START Input for this task
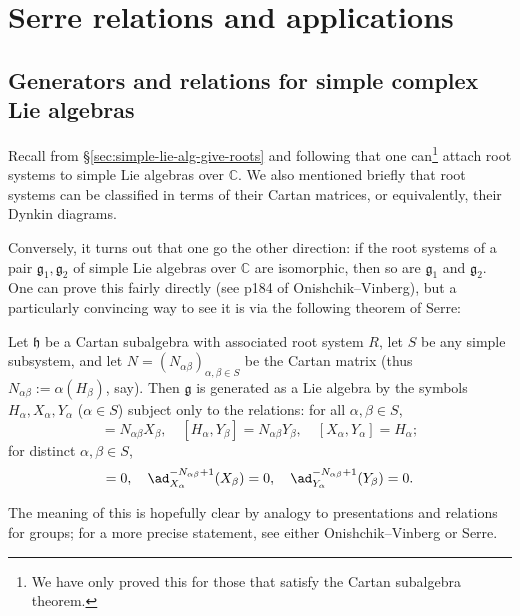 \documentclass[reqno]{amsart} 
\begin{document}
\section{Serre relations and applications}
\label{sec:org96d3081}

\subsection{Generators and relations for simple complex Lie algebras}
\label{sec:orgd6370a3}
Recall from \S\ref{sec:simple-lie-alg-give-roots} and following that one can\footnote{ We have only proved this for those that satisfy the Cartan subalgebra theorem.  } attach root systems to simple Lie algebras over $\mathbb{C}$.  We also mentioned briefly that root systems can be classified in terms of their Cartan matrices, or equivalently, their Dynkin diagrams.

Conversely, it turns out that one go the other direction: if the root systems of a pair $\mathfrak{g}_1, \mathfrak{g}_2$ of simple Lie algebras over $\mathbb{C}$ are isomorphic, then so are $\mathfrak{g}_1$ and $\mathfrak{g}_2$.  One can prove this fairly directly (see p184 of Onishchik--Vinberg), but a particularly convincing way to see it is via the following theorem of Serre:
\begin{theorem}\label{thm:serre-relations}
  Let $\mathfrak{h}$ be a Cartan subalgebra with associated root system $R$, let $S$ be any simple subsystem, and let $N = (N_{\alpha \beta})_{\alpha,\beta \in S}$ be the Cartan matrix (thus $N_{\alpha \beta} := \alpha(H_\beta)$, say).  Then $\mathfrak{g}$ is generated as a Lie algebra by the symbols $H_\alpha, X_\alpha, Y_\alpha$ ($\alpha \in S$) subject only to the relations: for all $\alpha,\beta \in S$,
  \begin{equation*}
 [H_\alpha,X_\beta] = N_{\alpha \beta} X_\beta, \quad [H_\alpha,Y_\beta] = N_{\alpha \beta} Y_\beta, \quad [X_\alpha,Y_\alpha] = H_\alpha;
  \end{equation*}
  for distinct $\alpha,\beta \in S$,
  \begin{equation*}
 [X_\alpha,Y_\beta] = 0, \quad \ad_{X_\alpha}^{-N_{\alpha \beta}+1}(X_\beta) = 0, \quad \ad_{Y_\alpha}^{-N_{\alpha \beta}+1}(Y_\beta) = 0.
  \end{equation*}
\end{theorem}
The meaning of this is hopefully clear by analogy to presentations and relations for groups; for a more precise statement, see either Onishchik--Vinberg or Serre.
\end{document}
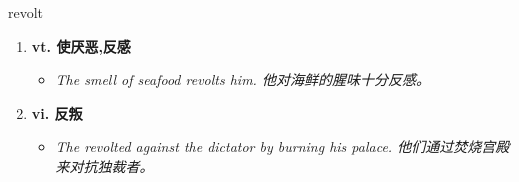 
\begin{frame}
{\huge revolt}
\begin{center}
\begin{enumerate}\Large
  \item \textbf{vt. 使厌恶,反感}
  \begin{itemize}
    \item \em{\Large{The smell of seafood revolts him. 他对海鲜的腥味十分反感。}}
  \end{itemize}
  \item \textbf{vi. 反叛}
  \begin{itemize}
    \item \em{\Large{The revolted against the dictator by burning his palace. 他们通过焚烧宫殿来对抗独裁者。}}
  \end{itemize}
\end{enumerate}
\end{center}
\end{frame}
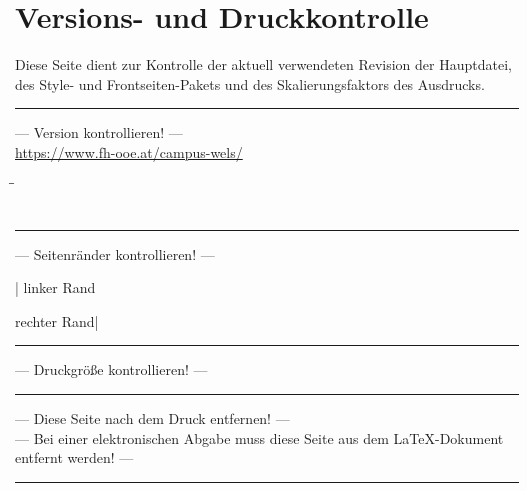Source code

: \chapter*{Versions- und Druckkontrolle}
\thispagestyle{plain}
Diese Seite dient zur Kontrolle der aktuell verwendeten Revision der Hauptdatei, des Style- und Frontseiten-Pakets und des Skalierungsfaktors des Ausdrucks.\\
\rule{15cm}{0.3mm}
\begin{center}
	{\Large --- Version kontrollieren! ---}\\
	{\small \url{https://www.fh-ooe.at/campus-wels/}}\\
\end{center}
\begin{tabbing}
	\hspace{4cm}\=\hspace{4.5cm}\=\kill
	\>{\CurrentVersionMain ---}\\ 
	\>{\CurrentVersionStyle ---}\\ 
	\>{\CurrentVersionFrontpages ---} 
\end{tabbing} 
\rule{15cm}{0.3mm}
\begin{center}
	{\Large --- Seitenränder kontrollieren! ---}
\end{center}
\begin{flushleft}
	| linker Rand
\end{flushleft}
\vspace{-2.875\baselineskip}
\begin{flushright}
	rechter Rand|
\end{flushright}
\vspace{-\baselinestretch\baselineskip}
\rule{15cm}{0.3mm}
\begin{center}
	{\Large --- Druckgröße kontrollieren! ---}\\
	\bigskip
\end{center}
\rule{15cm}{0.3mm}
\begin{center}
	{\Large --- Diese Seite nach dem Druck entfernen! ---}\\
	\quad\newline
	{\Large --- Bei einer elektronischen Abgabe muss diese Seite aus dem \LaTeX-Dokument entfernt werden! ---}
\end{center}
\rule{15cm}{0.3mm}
END Input for this task
**What needs to be done**
Copy out each line of the entries where the word "label" is found.

**Task response**
\label{sec:org96d3081}
\label{sec:orgd6370a3}
\begin{theorem}\label{thm:serre-relations}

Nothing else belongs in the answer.